Semantic commits also want to bite away a piece of your 50 characters, with prefixes like:

chore: Update libswap to 0.4.2
feat: Modernize the user card view

The reason why semantic commits have the same issue as the issues is that they capture transient intent - or, to be more sharp - your opinion on project management strategy that is anchored in time within a resource that is much more persistent than the said opinion. What you consider a Task today might as well become a Feature tomorrow when the backlog grooming reprioritizes your user story. What today is a chore might actually be a feature significant upgrade of an important component you are using all over the place.

Aside - chore as a word strikes me as odd because one could just as well put shitwork: Apply critical security update to libwebserver 4.0 to the same effect. Taking care of your code is not a chore, it is something that we should be doing with respect and dignity. You usually need that libwebserver up-to-date.

In other words: semantic commits imprint a limited, managerial perspective on software project management into commit titles, and there is a chance this limited view is not going to age well or reflect the actual impact of the change.

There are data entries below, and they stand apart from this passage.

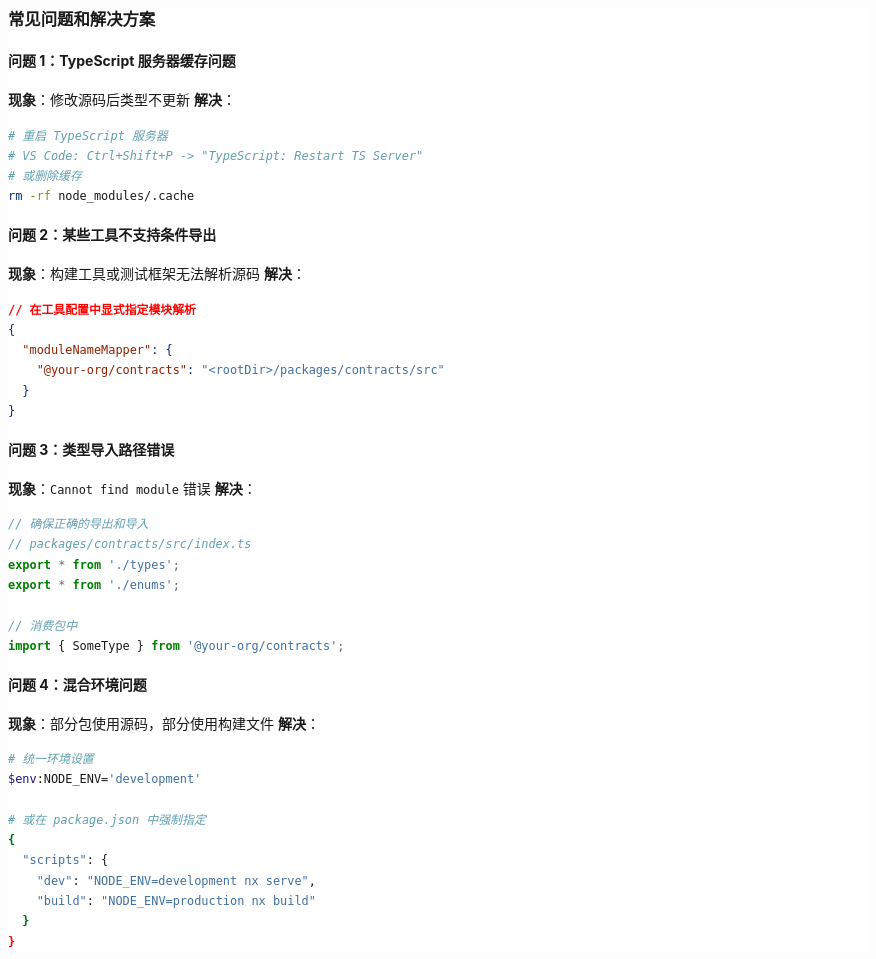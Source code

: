 ### 常见问题和解决方案

#### 问题 1：TypeScript 服务器缓存问题
**现象**：修改源码后类型不更新
**解决**：
```bash
# 重启 TypeScript 服务器
# VS Code: Ctrl+Shift+P -> "TypeScript: Restart TS Server"
# 或删除缓存
rm -rf node_modules/.cache
```

#### 问题 2：某些工具不支持条件导出
**现象**：构建工具或测试框架无法解析源码
**解决**：
```json
// 在工具配置中显式指定模块解析
{
  "moduleNameMapper": {
    "@your-org/contracts": "<rootDir>/packages/contracts/src"
  }
}
```

#### 问题 3：类型导入路径错误
**现象**：`Cannot find module` 错误
**解决**：
```typescript
// 确保正确的导出和导入
// packages/contracts/src/index.ts
export * from './types';
export * from './enums';

// 消费包中
import { SomeType } from '@your-org/contracts';
```

#### 问题 4：混合环境问题
**现象**：部分包使用源码，部分使用构建文件
**解决**：
```bash
# 统一环境设置
$env:NODE_ENV='development'

# 或在 package.json 中强制指定
{
  "scripts": {
    "dev": "NODE_ENV=development nx serve",
    "build": "NODE_ENV=production nx build"
  }
}
```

There is arguing that those chore: prefixes can disclose why a certain change was applied, but hear me out on this one. Imagine a hypothetical SRE diagnosing an issue in your application. They see a list of commits like this:

chore: Update libdarkwater to 0.4.1
chore: Update libdarkwater to 0.4.0
feat: Ensure resolution interpolation is off for images smaller than 1024px

These so-called “semantic prefixes” tell you very little - they tell you what the person committing the changes though their changes were from the perspective of the project management and impact. To demonstrate, let’s see what happens if we remove the “meat” of the commit titles and only leave those labels:

chore:
chore:
feat:

This does not fullfill the most important purpose of code and its metadata - it does not communicate intent, the “why” of the change. The most the SRE will be able to deduce from them is “so the developer proooobably thought that this was just a dependency update?…” but this is not guaranteed at all.

Here is what is important instead: “Which of these commits introduced an issue?” The semantic commits do not communicate this one bit. They also do not stand their ground in the case of feature domino failures (if the resolution interpolation specifically in combination with libdarkwater 0.4.0 causes all the images to become pink, for example).

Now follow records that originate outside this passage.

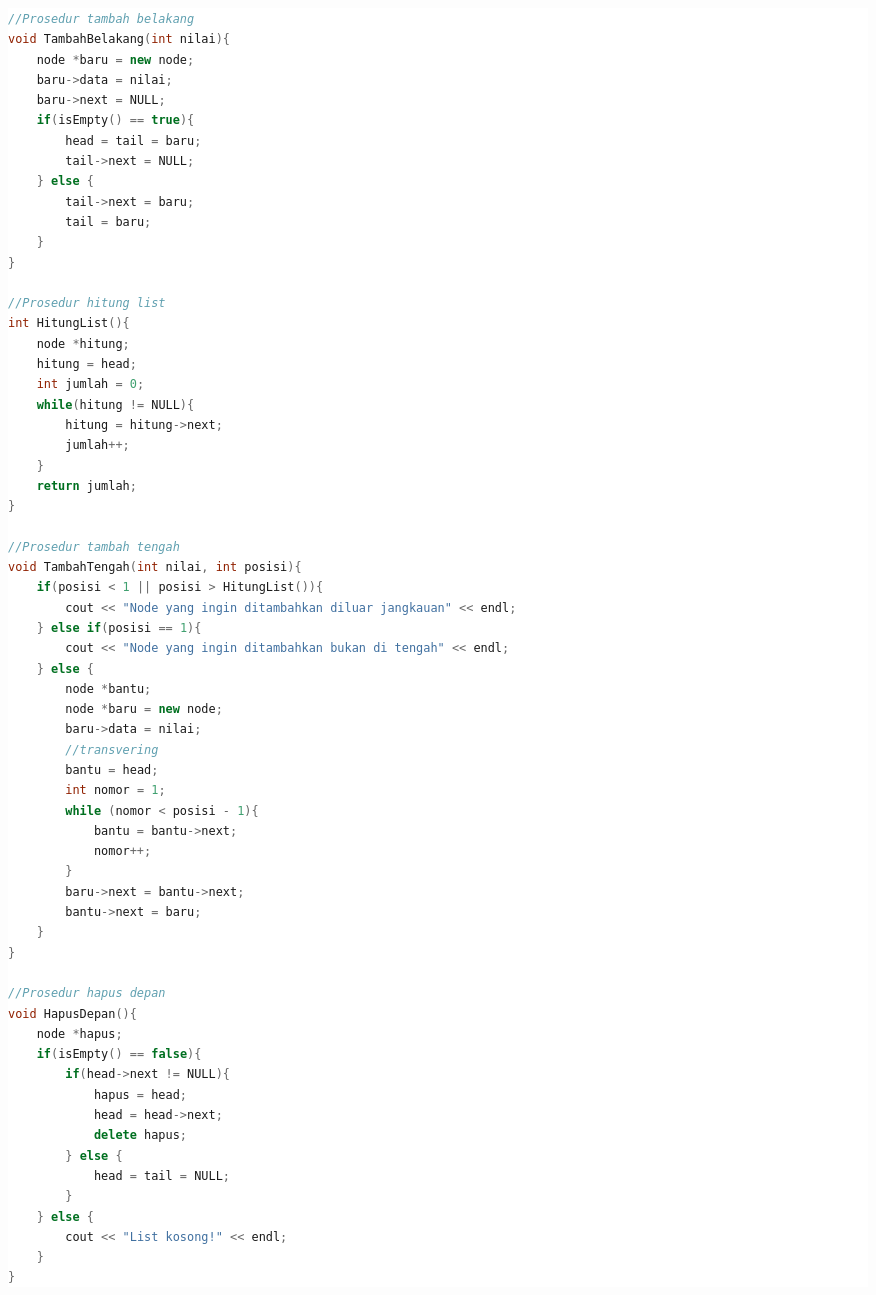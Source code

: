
 ```C++
//Prosedur tambah belakang
void TambahBelakang(int nilai){
    node *baru = new node;
    baru->data = nilai;
    baru->next = NULL;
    if(isEmpty() == true){
        head = tail = baru;
        tail->next = NULL;
    } else {
        tail->next = baru;
        tail = baru;
    }
}

//Prosedur hitung list
int HitungList(){
    node *hitung;
    hitung = head;
    int jumlah = 0;
    while(hitung != NULL){
        hitung = hitung->next;
        jumlah++;
    }
    return jumlah;
}

//Prosedur tambah tengah
void TambahTengah(int nilai, int posisi){
    if(posisi < 1 || posisi > HitungList()){
        cout << "Node yang ingin ditambahkan diluar jangkauan" << endl;
    } else if(posisi == 1){
        cout << "Node yang ingin ditambahkan bukan di tengah" << endl;
    } else {
        node *bantu;
        node *baru = new node;
        baru->data = nilai;
        //transvering
        bantu = head;
        int nomor = 1;
        while (nomor < posisi - 1){
            bantu = bantu->next;
            nomor++;
        }
        baru->next = bantu->next;
        bantu->next = baru;
    }
}

//Prosedur hapus depan
void HapusDepan(){
    node *hapus;
    if(isEmpty() == false){
        if(head->next != NULL){
            hapus = head;
            head = head->next;
            delete hapus;
        } else {
            head = tail = NULL;
        }
    } else {
        cout << "List kosong!" << endl;
    }
}
```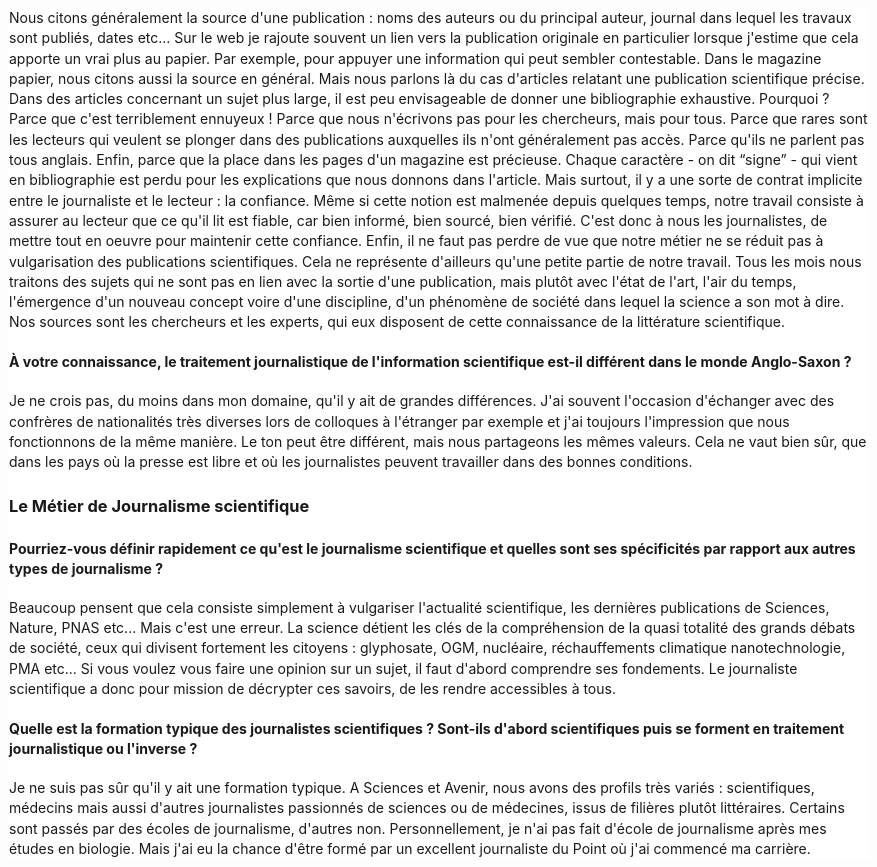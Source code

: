 Nous citons généralement la source d'une publication : noms des auteurs ou du principal auteur, journal dans lequel les travaux sont publiés, dates etc… Sur le web je rajoute souvent un lien vers la publication originale en particulier lorsque j'estime que cela apporte un vrai plus au papier. Par exemple, pour appuyer une information qui peut sembler contestable. Dans le magazine papier, nous citons aussi la source en général. Mais nous parlons là du cas d'articles relatant une publication scientifique précise. Dans des articles concernant un sujet plus large, il est peu envisageable de donner une bibliographie exhaustive. Pourquoi ? Parce que c'est terriblement ennuyeux ! Parce que nous n'écrivons pas pour les chercheurs, mais pour tous. Parce que rares sont les lecteurs qui veulent se plonger dans des publications auxquelles ils n'ont généralement pas accès. Parce qu'ils ne parlent pas tous anglais. Enfin, parce que la place dans les pages d'un magazine est précieuse. Chaque caractère - on dit “signe” - qui vient en bibliographie est perdu pour les explications que nous donnons dans l'article. Mais surtout, il y a une sorte de contrat implicite entre le journaliste et le lecteur : la confiance. Même si cette notion est malmenée depuis quelques temps, notre travail consiste à assurer au lecteur que ce qu'il lit est fiable, car bien informé, bien sourcé, bien vérifié. C'est donc à nous les journalistes, de mettre tout en oeuvre pour maintenir cette confiance.
Enfin, il ne faut pas perdre de vue que notre métier ne se réduit pas à vulgarisation des publications scientifiques. Cela ne représente d'ailleurs qu'une petite partie de notre travail. Tous les mois nous traitons des sujets qui ne sont pas en lien avec la sortie d'une publication, mais plutôt avec l'état de l'art, l'air du temps, l'émergence d'un nouveau concept voire d'une discipline, d'un phénomène de société dans lequel la science a son mot à dire. Nos sources sont les chercheurs et les experts, qui eux disposent de cette connaissance de la littérature scientifique.

#### À votre connaissance, le traitement journalistique de l'information scientifique est-il différent dans le monde Anglo-Saxon ?

Je ne crois pas, du moins dans mon domaine, qu'il y ait de grandes différences. J'ai souvent l'occasion d'échanger avec des confrères de nationalités très diverses lors de colloques à l'étranger par exemple et j'ai toujours l'impression que nous fonctionnons de la même manière. Le ton peut être différent, mais nous partageons les mêmes valeurs. Cela ne vaut bien sûr, que dans les pays où la presse est libre et où les journalistes peuvent travailler dans des bonnes conditions.

### Le Métier de Journalisme scientifique

#### Pourriez-vous définir rapidement ce qu'est le journalisme scientifique et quelles sont ses spécificités par rapport aux autres types de journalisme ?

Beaucoup pensent que cela consiste simplement à vulgariser l'actualité scientifique, les dernières publications de Sciences, Nature, PNAS etc... Mais c'est une erreur. La science détient les clés de la compréhension de la quasi totalité des grands débats de société, ceux qui divisent fortement les citoyens : glyphosate, OGM, nucléaire, réchauffements climatique nanotechnologie, PMA etc... Si vous voulez vous faire une opinion sur un sujet, il faut d'abord comprendre ses fondements. Le journaliste scientifique a donc pour mission de décrypter ces savoirs, de les rendre accessibles à tous.

#### Quelle est la formation typique des journalistes scientifiques ? Sont-ils d'abord scientifiques puis se forment en traitement journalistique ou l'inverse ?

Je ne suis pas sûr qu'il y ait une formation typique. A Sciences et Avenir, nous avons des profils très variés : scientifiques, médecins mais aussi d'autres journalistes passionnés de sciences ou de médecines, issus de filières plutôt littéraires. Certains sont passés par des écoles de journalisme, d'autres non. Personnellement, je n'ai pas fait d'école de journalisme après mes études en biologie. Mais j'ai eu la chance d'être formé par un excellent journaliste du Point où j'ai commencé ma carrière.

If we remove the semantic commit prefixes:

Update libdarkwater to 0.4.1
Update libdarkwater to 0.4.0
Ensure resolution interpolation is off for images smaller than 1024px

the useful information still ends up being retained. Tip: - if you se a modern dependency update service such as dependabot or Depfu you will be able to see the icon of the service in Github, which will conveniently replace the commit title bits.

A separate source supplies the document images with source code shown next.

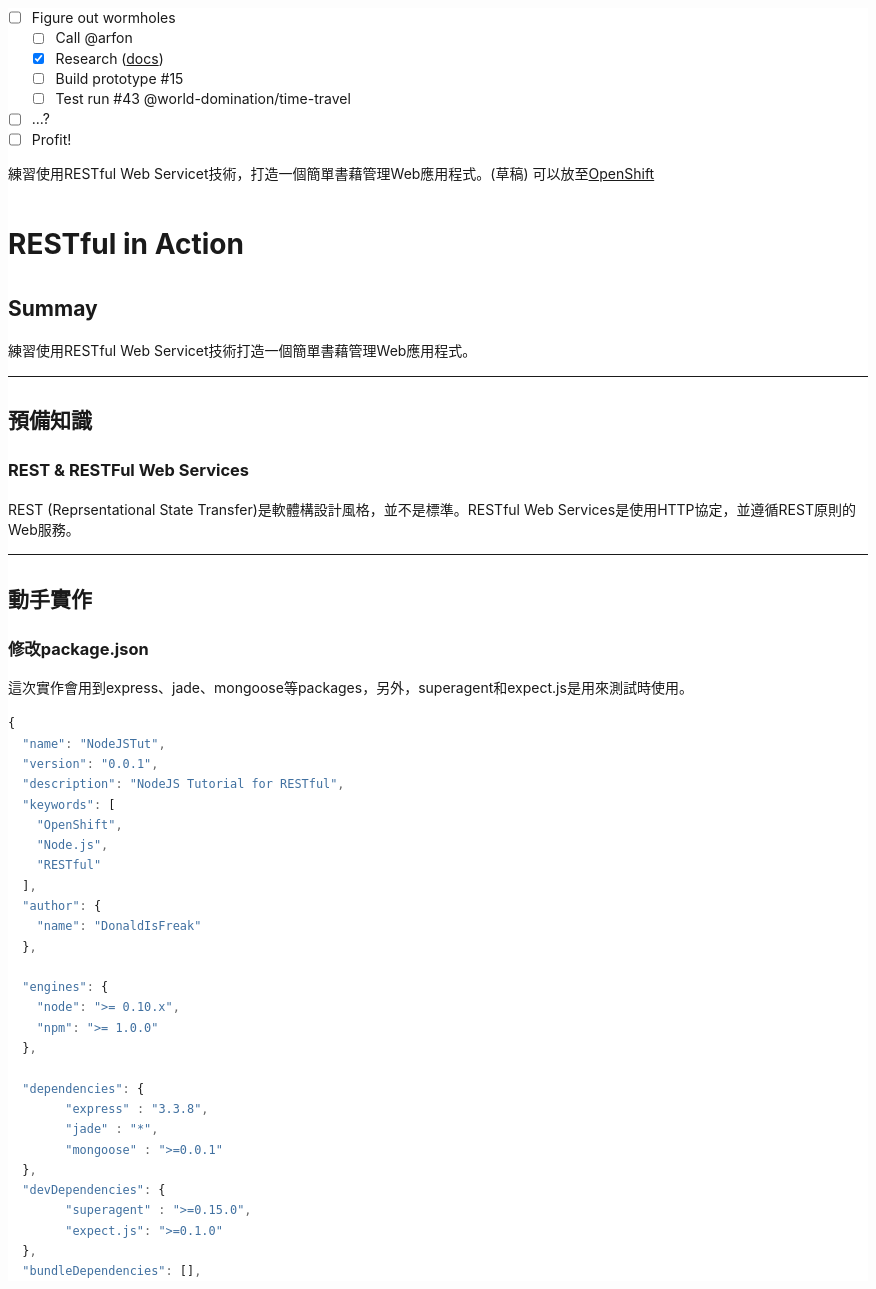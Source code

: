 
- [ ] Figure out wormholes
  - [ ] Call @arfon
  - [X] Research ([docs](http://en.wikipedia.org/wiki/Wormhole#Time_travel))
  - [ ] Build prototype #15
  - [ ] Test run #43 @world-domination/time-travel
- [ ] ...?
- [ ] Profit!

練習使用RESTful Web Servicet技術，打造一個簡單書藉管理Web應用程式。(草稿) 可以放至[OpenShift](https://www.openshift.com)

# RESTful in Action

## Summay

練習使用RESTful Web Servicet技術打造一個簡單書藉管理Web應用程式。

---

## 預備知識

### REST & RESTFul Web Services

REST (Reprsentational State Transfer)是軟體構設計風格，並不是標準。RESTful Web Services是使用HTTP協定，並遵循REST原則的Web服務。

---

## 動手實作

### 修改package.json

這次實作會用到express、jade、mongoose等packages，另外，superagent和expect.js是用來測試時使用。

```js
{
  "name": "NodeJSTut",
  "version": "0.0.1",
  "description": "NodeJS Tutorial for RESTful",
  "keywords": [
    "OpenShift",
    "Node.js",
    "RESTful"
  ],
  "author": {
    "name": "DonaldIsFreak"
  },

  "engines": {
    "node": ">= 0.10.x",
    "npm": ">= 1.0.0"
  },

  "dependencies": {
        "express" : "3.3.8",
        "jade" : "*",
        "mongoose" : ">=0.0.1"
  },
  "devDependencies": {
        "superagent" : ">=0.15.0",
        "expect.js": ">=0.1.0"
  },
  "bundleDependencies": [],

```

What you really want instead

Both issue numbers in titles and the attempts at “classifying creative work” in semantic commits actually try to do very similar things. They try to point (issue numbers) or try to explain inline (semantic commits) the reason why a change was applied. And there is a great tool for that which already exists - it is writing good prose. The commit body has all the requisite space for you to

Do your reader a favor - write prose instead, and take time to explain as much of the why as you possibly can. With all the issue numbers - and even better - URLs - without having your reader investigate “what was this weirdo XYZ issue tracker they were using back then?”